=== Study material ===
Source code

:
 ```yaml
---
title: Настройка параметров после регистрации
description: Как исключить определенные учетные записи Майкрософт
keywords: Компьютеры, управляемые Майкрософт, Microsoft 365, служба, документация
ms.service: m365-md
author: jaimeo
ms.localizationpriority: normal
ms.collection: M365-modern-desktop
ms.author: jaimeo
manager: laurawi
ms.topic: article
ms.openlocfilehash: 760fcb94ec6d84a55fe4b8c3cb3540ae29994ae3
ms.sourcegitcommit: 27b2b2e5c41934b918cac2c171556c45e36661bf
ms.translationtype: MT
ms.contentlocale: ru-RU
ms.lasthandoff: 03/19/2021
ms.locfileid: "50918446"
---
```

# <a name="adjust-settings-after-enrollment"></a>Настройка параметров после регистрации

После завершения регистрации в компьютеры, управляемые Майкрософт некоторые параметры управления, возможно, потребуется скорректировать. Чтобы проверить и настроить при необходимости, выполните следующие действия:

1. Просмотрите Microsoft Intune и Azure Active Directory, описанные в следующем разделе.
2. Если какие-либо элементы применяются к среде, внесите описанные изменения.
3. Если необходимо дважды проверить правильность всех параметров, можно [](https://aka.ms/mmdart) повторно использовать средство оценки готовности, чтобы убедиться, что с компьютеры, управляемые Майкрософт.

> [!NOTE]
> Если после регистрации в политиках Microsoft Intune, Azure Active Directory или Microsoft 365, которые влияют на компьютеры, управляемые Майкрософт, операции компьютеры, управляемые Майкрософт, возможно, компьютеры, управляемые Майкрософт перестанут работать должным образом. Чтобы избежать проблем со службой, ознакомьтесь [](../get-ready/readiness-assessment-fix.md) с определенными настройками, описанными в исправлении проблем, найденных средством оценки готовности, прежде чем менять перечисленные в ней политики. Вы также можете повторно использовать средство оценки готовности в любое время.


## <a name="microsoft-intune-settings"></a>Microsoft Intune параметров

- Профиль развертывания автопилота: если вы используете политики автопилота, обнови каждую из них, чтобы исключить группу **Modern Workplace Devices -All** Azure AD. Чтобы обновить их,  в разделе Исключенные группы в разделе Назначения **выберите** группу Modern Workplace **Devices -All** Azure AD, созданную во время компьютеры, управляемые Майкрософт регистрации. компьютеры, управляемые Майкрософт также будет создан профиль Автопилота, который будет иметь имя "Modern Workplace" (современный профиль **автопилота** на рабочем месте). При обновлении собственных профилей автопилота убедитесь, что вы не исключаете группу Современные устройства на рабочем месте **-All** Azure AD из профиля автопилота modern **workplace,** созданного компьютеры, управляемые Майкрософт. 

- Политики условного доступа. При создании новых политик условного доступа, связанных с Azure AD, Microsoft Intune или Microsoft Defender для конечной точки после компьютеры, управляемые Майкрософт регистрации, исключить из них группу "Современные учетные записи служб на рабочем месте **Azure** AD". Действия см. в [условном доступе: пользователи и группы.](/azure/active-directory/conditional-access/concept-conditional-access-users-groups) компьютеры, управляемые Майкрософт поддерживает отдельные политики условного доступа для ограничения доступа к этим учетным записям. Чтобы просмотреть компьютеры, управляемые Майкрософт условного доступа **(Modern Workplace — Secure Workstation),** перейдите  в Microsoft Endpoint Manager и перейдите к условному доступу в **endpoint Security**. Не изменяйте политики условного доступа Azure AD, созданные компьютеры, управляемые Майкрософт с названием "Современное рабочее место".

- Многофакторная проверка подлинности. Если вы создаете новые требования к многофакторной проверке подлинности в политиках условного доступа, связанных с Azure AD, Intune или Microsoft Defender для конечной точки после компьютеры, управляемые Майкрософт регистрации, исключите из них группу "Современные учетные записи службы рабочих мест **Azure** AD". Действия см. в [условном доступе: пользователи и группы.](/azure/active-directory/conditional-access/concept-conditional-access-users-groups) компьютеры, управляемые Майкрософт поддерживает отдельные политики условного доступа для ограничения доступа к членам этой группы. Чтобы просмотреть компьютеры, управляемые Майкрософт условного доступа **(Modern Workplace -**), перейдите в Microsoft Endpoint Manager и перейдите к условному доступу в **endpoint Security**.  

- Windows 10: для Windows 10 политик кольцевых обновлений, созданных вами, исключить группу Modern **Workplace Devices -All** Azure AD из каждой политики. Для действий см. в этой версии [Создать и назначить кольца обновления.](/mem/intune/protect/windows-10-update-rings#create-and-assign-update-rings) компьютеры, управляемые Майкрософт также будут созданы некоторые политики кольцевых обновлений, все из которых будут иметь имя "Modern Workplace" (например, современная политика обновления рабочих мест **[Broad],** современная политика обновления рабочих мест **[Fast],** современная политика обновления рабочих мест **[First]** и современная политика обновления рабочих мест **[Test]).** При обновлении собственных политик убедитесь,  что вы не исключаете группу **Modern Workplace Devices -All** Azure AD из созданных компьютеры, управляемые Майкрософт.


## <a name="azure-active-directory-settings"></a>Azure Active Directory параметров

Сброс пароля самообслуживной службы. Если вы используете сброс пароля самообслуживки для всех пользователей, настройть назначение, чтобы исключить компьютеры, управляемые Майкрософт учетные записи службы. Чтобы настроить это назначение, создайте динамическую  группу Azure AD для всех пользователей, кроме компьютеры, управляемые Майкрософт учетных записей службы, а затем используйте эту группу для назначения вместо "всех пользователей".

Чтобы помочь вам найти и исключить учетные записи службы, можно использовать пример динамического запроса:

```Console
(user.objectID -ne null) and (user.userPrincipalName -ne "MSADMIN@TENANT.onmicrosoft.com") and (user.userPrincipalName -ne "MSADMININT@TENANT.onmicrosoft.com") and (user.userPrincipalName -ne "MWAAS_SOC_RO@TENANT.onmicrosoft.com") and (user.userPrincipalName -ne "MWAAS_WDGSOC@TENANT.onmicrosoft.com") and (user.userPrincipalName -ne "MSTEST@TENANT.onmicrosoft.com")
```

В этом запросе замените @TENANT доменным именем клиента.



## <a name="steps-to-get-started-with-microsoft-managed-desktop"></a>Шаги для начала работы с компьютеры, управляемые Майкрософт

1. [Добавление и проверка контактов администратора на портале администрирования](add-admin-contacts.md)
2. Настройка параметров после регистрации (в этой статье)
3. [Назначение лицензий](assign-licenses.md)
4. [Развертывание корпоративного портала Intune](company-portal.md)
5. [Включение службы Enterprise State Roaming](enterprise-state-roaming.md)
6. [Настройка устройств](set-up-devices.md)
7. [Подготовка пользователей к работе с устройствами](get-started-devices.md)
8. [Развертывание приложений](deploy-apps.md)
===
- What needs to be done: Take each line in the listing that has the word "settings" and copy it.

- Solution to this problem:
# <a name="adjust-settings-after-enrollment"></a>Настройка параметров после регистрации
## <a name="microsoft-intune-settings"></a>Microsoft Intune параметров
## <a name="azure-active-directory-settings"></a>Azure Active Directory параметров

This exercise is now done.